**WORK REQUIRED**
Your task is to copy each line in the listing that includes the word "dimensions".

___ INPUT FOR THIS TASK

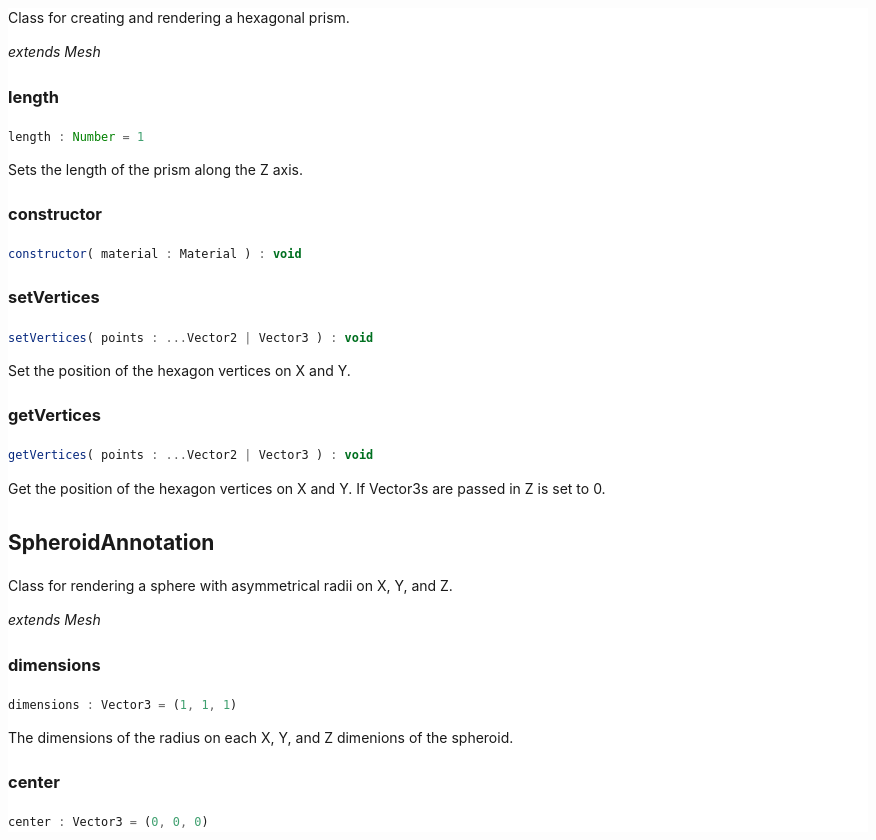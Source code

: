 Class for creating and rendering a hexagonal prism.

_extends Mesh_

### length<a name="HexagonAnnotation#length"></a>

```js
length : Number = 1
```


Sets the length of the prism along the Z axis.


### constructor

```js
constructor( material : Material ) : void
```

### setVertices<a name="HexagonAnnotation#setVertices"></a>

```js
setVertices( points : ...Vector2 | Vector3 ) : void
```

Set the position of the hexagon vertices on X and Y.

### getVertices<a name="HexagonAnnotation#getVertices"></a>

```js
getVertices( points : ...Vector2 | Vector3 ) : void
```

Get the position of the hexagon vertices on X and Y. If Vector3s are passed in
Z is set to 0.

## SpheroidAnnotation

Class for rendering a sphere with asymmetrical radii on X, Y, and Z.

_extends Mesh_

### dimensions<a name="SpheroidAnnotation#dimensions"></a>

```js
dimensions : Vector3 = (1, 1, 1)
```


The dimensions of the radius on each X, Y, and Z dimenions of the spheroid.


### center<a name="SpheroidAnnotation#center"></a>

```js
center : Vector3 = (0, 0, 0)
```
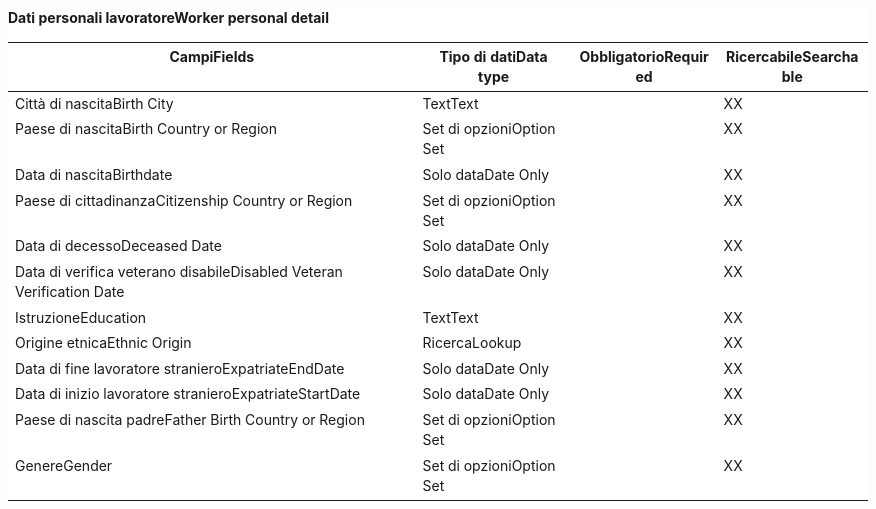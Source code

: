 <span data-ttu-id="7f410-560">**Dati personali lavoratore**</span><span class="sxs-lookup"><span data-stu-id="7f410-560">**Worker personal detail**</span></span>

| <span data-ttu-id="7f410-561">Campi</span><span class="sxs-lookup"><span data-stu-id="7f410-561">Fields</span></span>                             | <span data-ttu-id="7f410-562">Tipo di dati</span><span class="sxs-lookup"><span data-stu-id="7f410-562">Data type</span></span>    | <span data-ttu-id="7f410-563">Obbligatorio</span><span class="sxs-lookup"><span data-stu-id="7f410-563">Required</span></span> | <span data-ttu-id="7f410-564">Ricercabile</span><span class="sxs-lookup"><span data-stu-id="7f410-564">Searchable</span></span> |
|------------------------------------|--------------|----------|------------|
| <span data-ttu-id="7f410-565">Città di nascita</span><span class="sxs-lookup"><span data-stu-id="7f410-565">Birth City</span></span>                         | <span data-ttu-id="7f410-566">Text</span><span class="sxs-lookup"><span data-stu-id="7f410-566">Text</span></span>         |          | <span data-ttu-id="7f410-567">X</span><span class="sxs-lookup"><span data-stu-id="7f410-567">X</span></span>          |
| <span data-ttu-id="7f410-568">Paese di nascita</span><span class="sxs-lookup"><span data-stu-id="7f410-568">Birth Country or Region</span></span>            | <span data-ttu-id="7f410-569">Set di opzioni</span><span class="sxs-lookup"><span data-stu-id="7f410-569">Option Set</span></span>   |          | <span data-ttu-id="7f410-570">X</span><span class="sxs-lookup"><span data-stu-id="7f410-570">X</span></span>          |
| <span data-ttu-id="7f410-571">Data di nascita</span><span class="sxs-lookup"><span data-stu-id="7f410-571">Birthdate</span></span>                          | <span data-ttu-id="7f410-572">Solo data</span><span class="sxs-lookup"><span data-stu-id="7f410-572">Date Only</span></span>    |          | <span data-ttu-id="7f410-573">X</span><span class="sxs-lookup"><span data-stu-id="7f410-573">X</span></span>          |
| <span data-ttu-id="7f410-574">Paese di cittadinanza</span><span class="sxs-lookup"><span data-stu-id="7f410-574">Citizenship Country or Region</span></span>      | <span data-ttu-id="7f410-575">Set di opzioni</span><span class="sxs-lookup"><span data-stu-id="7f410-575">Option Set</span></span>   |          | <span data-ttu-id="7f410-576">X</span><span class="sxs-lookup"><span data-stu-id="7f410-576">X</span></span>          |
| <span data-ttu-id="7f410-577">Data di decesso</span><span class="sxs-lookup"><span data-stu-id="7f410-577">Deceased Date</span></span>                      | <span data-ttu-id="7f410-578">Solo data</span><span class="sxs-lookup"><span data-stu-id="7f410-578">Date Only</span></span>    |          | <span data-ttu-id="7f410-579">X</span><span class="sxs-lookup"><span data-stu-id="7f410-579">X</span></span>          |
| <span data-ttu-id="7f410-580">Data di verifica veterano disabile</span><span class="sxs-lookup"><span data-stu-id="7f410-580">Disabled Veteran Verification Date</span></span> | <span data-ttu-id="7f410-581">Solo data</span><span class="sxs-lookup"><span data-stu-id="7f410-581">Date Only</span></span>    |          | <span data-ttu-id="7f410-582">X</span><span class="sxs-lookup"><span data-stu-id="7f410-582">X</span></span>          |
| <span data-ttu-id="7f410-583">Istruzione</span><span class="sxs-lookup"><span data-stu-id="7f410-583">Education</span></span>                          | <span data-ttu-id="7f410-584">Text</span><span class="sxs-lookup"><span data-stu-id="7f410-584">Text</span></span>         |          | <span data-ttu-id="7f410-585">X</span><span class="sxs-lookup"><span data-stu-id="7f410-585">X</span></span>          |
| <span data-ttu-id="7f410-586">Origine etnica</span><span class="sxs-lookup"><span data-stu-id="7f410-586">Ethnic Origin</span></span>                     | <span data-ttu-id="7f410-587">Ricerca</span><span class="sxs-lookup"><span data-stu-id="7f410-587">Lookup</span></span>       |          | <span data-ttu-id="7f410-588">X</span><span class="sxs-lookup"><span data-stu-id="7f410-588">X</span></span>          |
| <span data-ttu-id="7f410-589">Data di fine lavoratore straniero</span><span class="sxs-lookup"><span data-stu-id="7f410-589">ExpatriateEndDate</span></span>                  | <span data-ttu-id="7f410-590">Solo data</span><span class="sxs-lookup"><span data-stu-id="7f410-590">Date Only</span></span>    |          | <span data-ttu-id="7f410-591">X</span><span class="sxs-lookup"><span data-stu-id="7f410-591">X</span></span>          |
| <span data-ttu-id="7f410-592">Data di inizio lavoratore straniero</span><span class="sxs-lookup"><span data-stu-id="7f410-592">ExpatriateStartDate</span></span>                | <span data-ttu-id="7f410-593">Solo data</span><span class="sxs-lookup"><span data-stu-id="7f410-593">Date Only</span></span>    |          | <span data-ttu-id="7f410-594">X</span><span class="sxs-lookup"><span data-stu-id="7f410-594">X</span></span>          |
| <span data-ttu-id="7f410-595">Paese di nascita padre</span><span class="sxs-lookup"><span data-stu-id="7f410-595">Father Birth Country or Region</span></span>     | <span data-ttu-id="7f410-596">Set di opzioni</span><span class="sxs-lookup"><span data-stu-id="7f410-596">Option Set</span></span>   |          | <span data-ttu-id="7f410-597">X</span><span class="sxs-lookup"><span data-stu-id="7f410-597">X</span></span>          |
| <span data-ttu-id="7f410-598">Genere</span><span class="sxs-lookup"><span data-stu-id="7f410-598">Gender</span></span>                             | <span data-ttu-id="7f410-599">Set di opzioni</span><span class="sxs-lookup"><span data-stu-id="7f410-599">Option Set</span></span>   |          | <span data-ttu-id="7f410-600">X</span><span class="sxs-lookup"><span data-stu-id="7f410-600">X</span></span>          |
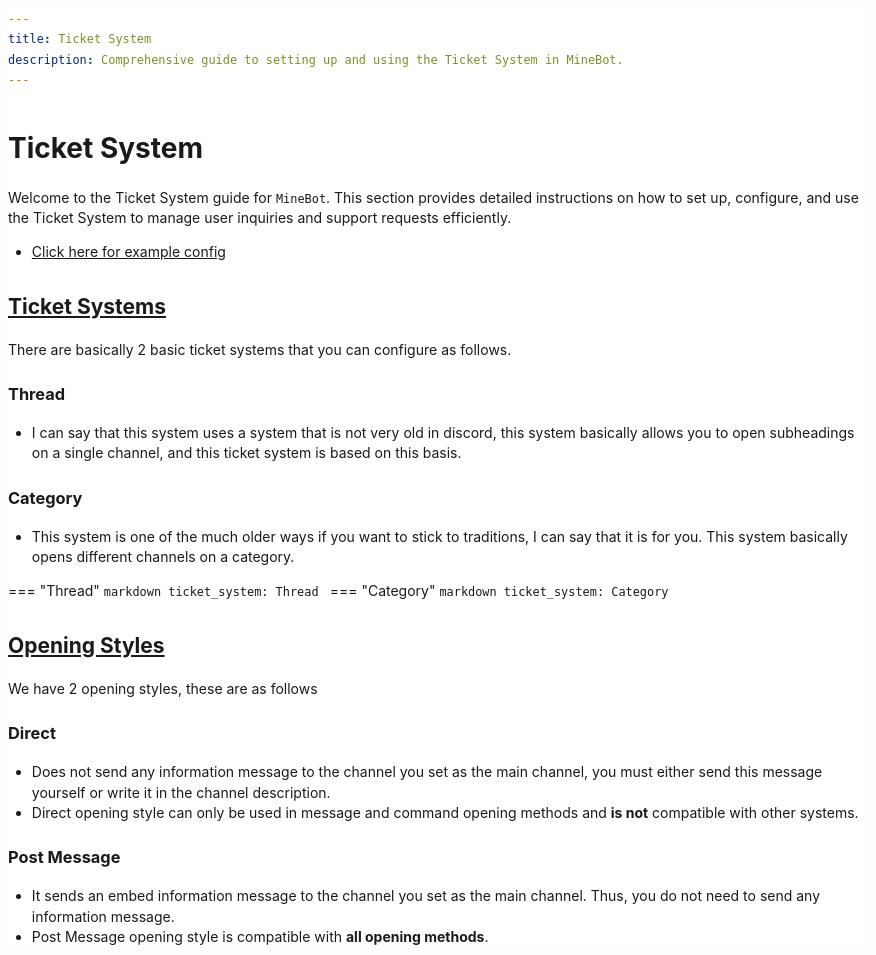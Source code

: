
 ```yaml
---
title: Ticket System
description: Comprehensive guide to setting up and using the Ticket System in MineBot.
---
```


# Ticket System

Welcome to the Ticket System guide for `MineBot`. This section provides detailed instructions on how to set up, configure, and use the Ticket System to manage user inquiries and support requests efficiently.

- [Click here for example config](../../../examples/configuration/systems/ticket.md)

## <u>Ticket Systems</u>
There are basically 2 basic ticket systems that you can configure as follows.

### Thread
- I can say that this system uses a system that is not very old in discord, this system basically allows you to open subheadings on a single channel, and this ticket system is based on this basis.

### Category
- This system is one of the much older ways if you want to stick to traditions, I can say that it is for you. This system basically opens different channels on a category.

=== "Thread"
    ```markdown
    ticket_system: Thread
    ```
=== "Category"
    ```markdown
    ticket_system: Category
    ```

## <u>Opening Styles</u>
We have 2 opening styles, these are as follows

### Direct
- Does not send any information message to the channel you set as the main channel, you must either send this message yourself or write it in the channel description.
- Direct opening style can only be used in message and command opening methods and **is not** compatible with other systems.

### Post Message
- It sends an embed information message to the channel you set as the main channel. Thus, you do not need to send any information message.
- Post Message opening style is compatible with **all opening methods**.
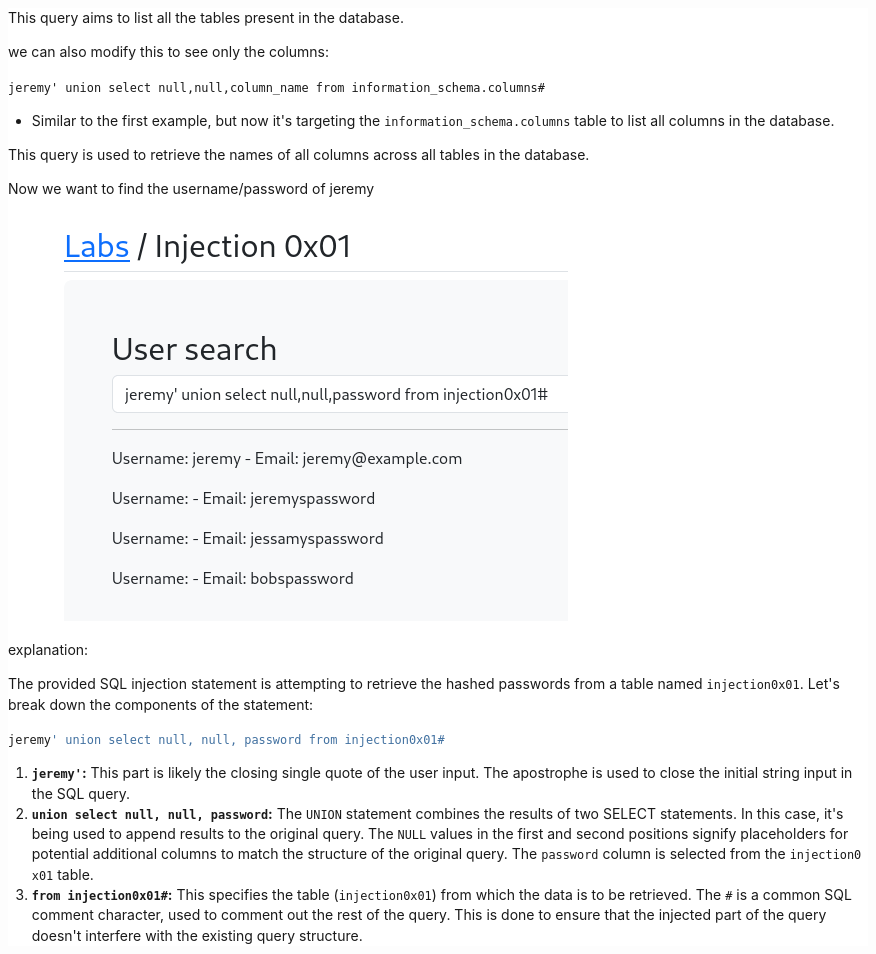 This query aims to list all the tables present in the database.

we can also modify this to see only the columns:

```
jeremy' union select null,null,column_name from information_schema.columns#
```

* Similar to the first example, but now it's targeting the `information_schema.columns` table to list all columns in the database.

This query is used to retrieve the names of all columns across all tables in the database.

Now we want to find the username/password of jeremy

<figure><img src="../../../../.gitbook/assets/image (346).png" alt=""><figcaption></figcaption></figure>

explanation:&#x20;

The provided SQL injection statement is attempting to retrieve the hashed passwords from a table named `injection0x01`. Let's break down the components of the statement:

```sql
jeremy' union select null, null, password from injection0x01#
```

1. **`jeremy'`:** This part is likely the closing single quote of the user input. The apostrophe is used to close the initial string input in the SQL query.
2. **`union select null, null, password`:** The `UNION` statement combines the results of two SELECT statements. In this case, it's being used to append results to the original query. The `NULL` values in the first and second positions signify placeholders for potential additional columns to match the structure of the original query. The `password` column is selected from the `injection0x01` table.
3. **`from injection0x01#`:** This specifies the table (`injection0x01`) from which the data is to be retrieved. The `#` is a common SQL comment character, used to comment out the rest of the query. This is done to ensure that the injected part of the query doesn't interfere with the existing query structure.
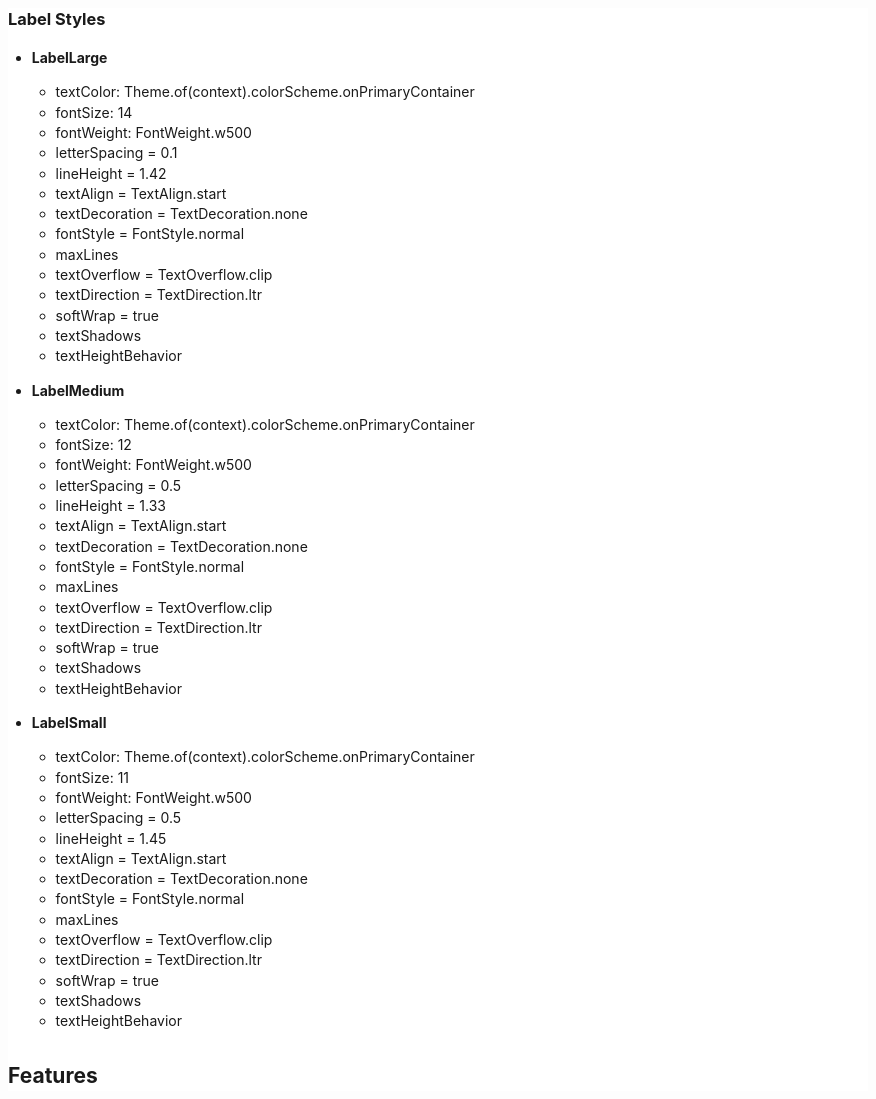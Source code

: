 ### Label Styles

- **LabelLarge**

  - textColor: Theme.of(context).colorScheme.onPrimaryContainer
  - fontSize: 14
  - fontWeight: FontWeight.w500
  - letterSpacing = 0.1
  - lineHeight = 1.42
  - textAlign = TextAlign.start
  - textDecoration = TextDecoration.none
  - fontStyle = FontStyle.normal
  - maxLines
  - textOverflow = TextOverflow.clip
  - textDirection = TextDirection.ltr
  - softWrap = true
  - textShadows
  - textHeightBehavior

- **LabelMedium**

  - textColor: Theme.of(context).colorScheme.onPrimaryContainer
  - fontSize: 12
  - fontWeight: FontWeight.w500
  - letterSpacing = 0.5
  - lineHeight = 1.33
  - textAlign = TextAlign.start
  - textDecoration = TextDecoration.none
  - fontStyle = FontStyle.normal
  - maxLines
  - textOverflow = TextOverflow.clip
  - textDirection = TextDirection.ltr
  - softWrap = true
  - textShadows
  - textHeightBehavior

- **LabelSmall**
  - textColor: Theme.of(context).colorScheme.onPrimaryContainer
  - fontSize: 11
  - fontWeight: FontWeight.w500
  - letterSpacing = 0.5
  - lineHeight = 1.45
  - textAlign = TextAlign.start
  - textDecoration = TextDecoration.none
  - fontStyle = FontStyle.normal
  - maxLines
  - textOverflow = TextOverflow.clip
  - textDirection = TextDirection.ltr
  - softWrap = true
  - textShadows
  - textHeightBehavior

## Features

______

**TASK ANSWER**
### dimensions<a name="SpheroidAnnotation#dimensions"></a>
dimensions : Vector3 = (1, 1, 1)
The dimensions of the radius on each X, Y, and Z dimenions of the spheroid.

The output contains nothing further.